Agent Orange Blues & Other Poems

Ebony E. Chinn

Without Asking

I call to tell my mother about a wasp in my kitchen
and she tells me she dreams of waterbugs.

They taunt her with their winking antennae—
always in her home and her mind without asking,

just like my aunt who always gave me money
at church with a smile, always without asking—

now staring at me in my dreams.
I didn’t attend her funeral

because my father never asked me to.
I never asked the Lyft driver to tell me

he was shot and died three times,
the last time left for dead, chest open,

at one time comatose, now smiling
and telling me his story without asking

as people often do when I tell them I’m a poet.
Then there’s the veteran

with 47 stitches in his right leg
stranded on his motorcycle asking for help—

so, unlike myself. I don’t like asking
for what I need, so I take. I have taken.

I have been guilty of uttering the cliché,
I didn’t ask to be here. 

I so desperately want to live without asking.
Like the sun-dried wasp in my apartment

thinking it found something it needed
without asking. Before dying

my father wanted me to forgive him.
He never even asked what he did wrong.

Raccoon

Clumsy-footed and broken-necked,
a raccoon fell into the fork of a tree last night.

The tree was rotten – no, is rotting. Is dead?

Every year the apples grow smaller.
Wild onions pretend to be grass.

A blade of grass sounds like a bird.

A blue jay can be seen in the yard.
If you dig deep enough,

a salamander can be found. I found the grave

of a dog behind the garage – a dog!
Pest control finally comes

and poof! no more raccoon.

While doing yard work,
my father brings me a red-spotted purple butterfly.

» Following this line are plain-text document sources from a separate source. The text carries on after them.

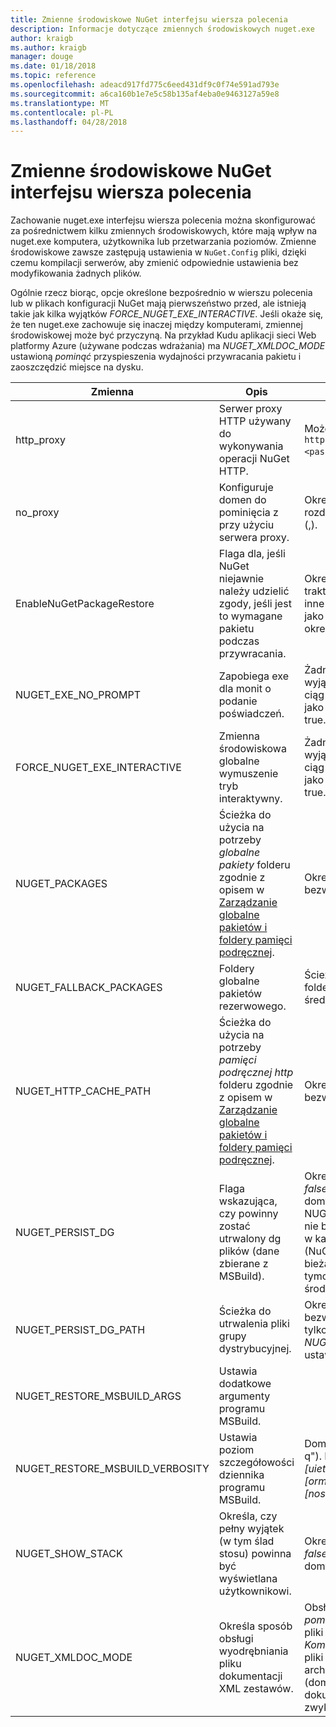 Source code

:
 ```yaml
---
title: Zmienne środowiskowe NuGet interfejsu wiersza polecenia
description: Informacje dotyczące zmiennych środowiskowych nuget.exe
author: kraigb
ms.author: kraigb
manager: douge
ms.date: 01/18/2018
ms.topic: reference
ms.openlocfilehash: adeacd917fd775c6eed431df9c0f74e591ad793e
ms.sourcegitcommit: a6ca160b1e7e5c58b135af4eba0e9463127a59e8
ms.translationtype: MT
ms.contentlocale: pl-PL
ms.lasthandoff: 04/28/2018
---
```

# <a name="nuget-cli-environment-variables"></a>Zmienne środowiskowe NuGet interfejsu wiersza polecenia

Zachowanie nuget.exe interfejsu wiersza polecenia można skonfigurować za pośrednictwem kilku zmiennych środowiskowych, które mają wpływ na nuget.exe komputera, użytkownika lub przetwarzania poziomów. Zmienne środowiskowe zawsze zastępują ustawienia w `NuGet.Config` pliki, dzięki czemu kompilacji serwerów, aby zmienić odpowiednie ustawienia bez modyfikowania żadnych plików.

Ogólnie rzecz biorąc, opcje określone bezpośrednio w wierszu polecenia lub w plikach konfiguracji NuGet mają pierwszeństwo przed, ale istnieją takie jak kilka wyjątków *FORCE_NUGET_EXE_INTERACTIVE*. Jeśli okaże się, że ten nuget.exe zachowuje się inaczej między komputerami, zmiennej środowiskowej może być przyczyną. Na przykład Kudu aplikacji sieci Web platformy Azure (używane podczas wdrażania) ma *NUGET_XMLDOC_MODE* ustawioną *pominąć* przyspieszenia wydajności przywracania pakietu i zaoszczędzić miejsce na dysku.

| Zmienna | Opis | Uwagi |
| --- | --- | --- |
| http_proxy | Serwer proxy HTTP używany do wykonywania operacji NuGet HTTP. | Może to być określone jako `http://<username>:<password>@proxy.com`. |
| no_proxy | Konfiguruje domen do pominięcia z przy użyciu serwera proxy. | Określony jako domen rozdzielonych przecinkami (,). |
| EnableNuGetPackageRestore | Flaga dla, jeśli NuGet niejawnie należy udzielić zgody, jeśli jest to wymagane pakietu podczas przywracania. | Określona flaga jest traktowany jako *true* lub *1*, inne wartość traktowane jako flagi nie została określona. |
| NUGET_EXE_NO_PROMPT | Zapobiega exe dla monit o podanie poświadczeń. | Żadnej wartości, z wyjątkiem null lub pusty ciąg będzie traktowany jako flagi zestawu/wartość true. |
| FORCE_NUGET_EXE_INTERACTIVE | Zmienna środowiskowa globalne wymuszenie tryb interaktywny. | Żadnej wartości, z wyjątkiem null lub pusty ciąg będzie traktowany jako flagi zestawu/wartość true. |
| NUGET_PACKAGES | Ścieżka do użycia na potrzeby *globalne pakiety* folderu zgodnie z opisem w [Zarządzanie globalne pakietów i foldery pamięci podręcznej](../consume-packages/managing-the-global-packages-and-cache-folders.md). | Określony jako ścieżka bezwzględna. |
| NUGET_FALLBACK_PACKAGES | Foldery globalne pakietów rezerwowego. | Ścieżki bezwzględne folderu rozdzielonych średnikami (;). |
| NUGET_HTTP_CACHE_PATH | Ścieżka do użycia na potrzeby *pamięci podręcznej http* folderu zgodnie z opisem w [Zarządzanie globalne pakietów i foldery pamięci podręcznej](../consume-packages/managing-the-global-packages-and-cache-folders.md). | Określony jako ścieżka bezwzględna. |
| NUGET_PERSIST_DG | Flaga wskazująca, czy powinny zostać utrwalony dg plików (dane zbierane z MSBuild). | Określony jako *true* lub *false* (ustawienie domyślne), jeśli NUGET_PERSIST_DG_PATH nie będą przechowywane w katalogu tymczasowego (NuGetScratch folder w bieżącym katalogu tymczasowego środowiska). |
| NUGET_PERSIST_DG_PATH | Ścieżka do utrwalenia pliki grupy dystrybucyjnej. | Określony jako ścieżka bezwzględna, ta opcja jest tylko do użycia podczas *NUGET_PERSIST_DG* jest ustawiona na true. |
| NUGET_RESTORE_MSBUILD_ARGS | Ustawia dodatkowe argumenty programu MSBuild. | |
| NUGET_RESTORE_MSBUILD_VERBOSITY | Ustawia poziom szczegółowości dziennika programu MSBuild. | Domyślnie jest *quiet* ("/ v: q"). Możliwe wartości *q [uiet]*, *m [najmniej]*, *n [ormal]*, *d [egółowy]*, i *diag [nostic]*. |
| NUGET_SHOW_STACK | Określa, czy pełny wyjątek (w tym ślad stosu) powinna być wyświetlana użytkownikowi. | Określony jako *true* lub *false* (ustawienie domyślne). |
| NUGET_XMLDOC_MODE | Określa sposób obsługi wyodrębniania pliku dokumentacji XML zestawów. | Obsługiwane tryby to *pominąć* (nie wyodrębnić pliki dokumentacji XML), *Kompresuj* (przechowywać pliki dokumentu XML jako archiwum zip) lub *Brak* (domyślna, Traktuj pliki dokumentu XML jako zwykły pliki). |
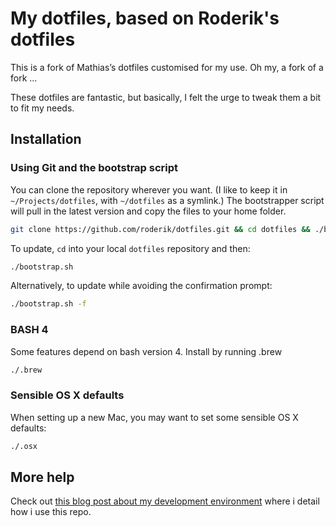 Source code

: # My dotfiles, based on Roderik's dotfiles

This is a fork of Mathias’s dotfiles customised for my use.
Oh my, a fork of a fork ...

These dotfiles are fantastic, but basically, I felt the urge to tweak them a bit to fit my needs.

## Installation

### Using Git and the bootstrap script

You can clone the repository wherever you want. (I like to keep it in `~/Projects/dotfiles`, with `~/dotfiles` as a symlink.) The bootstrapper script will pull in the latest version and copy the files to your home folder.

```bash
git clone https://github.com/roderik/dotfiles.git && cd dotfiles && ./bootstrap.sh
```

To update, `cd` into your local `dotfiles` repository and then:

```bash
./bootstrap.sh
```

Alternatively, to update while avoiding the confirmation prompt:

```bash
./bootstrap.sh -f
```

### BASH 4

Some features depend on bash version 4. Install by running .brew

```bash
./.brew
```

### Sensible OS X defaults

When setting up a new Mac, you may want to set some sensible OS X defaults:

```bash
./.osx
```

## More help

Check out [this blog post about my development environment](http://vanderveer.be/blog/2012/04/21/setting-up-my-perfect-developer-environment-on-osx-10-dot-8-mountain-lion-dp3-edition/) where i detail how i use this repo.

Its lifespan is four months.

My father is dying, you know? Is dead?
Every year more onions grow between us.

My father is a raccoon.

I don’t like to stay out late.
I know where I get my dark circles from.

Soft & Sweet

On the first day of spring
a tornado watch buzzes my phone.

During spring’s first sunrise,
I shave my head again.

My buzzed beginnings
are swept & washed away

to be someone else’s problem.
Up North, it’s still snowing.

On the third day of summer,
I’m cornered by a bumblebee.

Its bulbous body mirrors my own.
We both wonder how this encounter will end.

Elsewhere my mother & aunts
laugh at the irony of wild cotton

seen by my grown-ass cousin. Up North,
my childhood apple tree hasn’t bloomed.

Down South, snow shuts down everything.
The bee buzzes off somewhere.

The apple tree is cut down.
My mother still picks cotton as her fabric of choice.

Foolishly trying to soothe my sweet tooth,
I once caught & killed a honeymaker for its honey.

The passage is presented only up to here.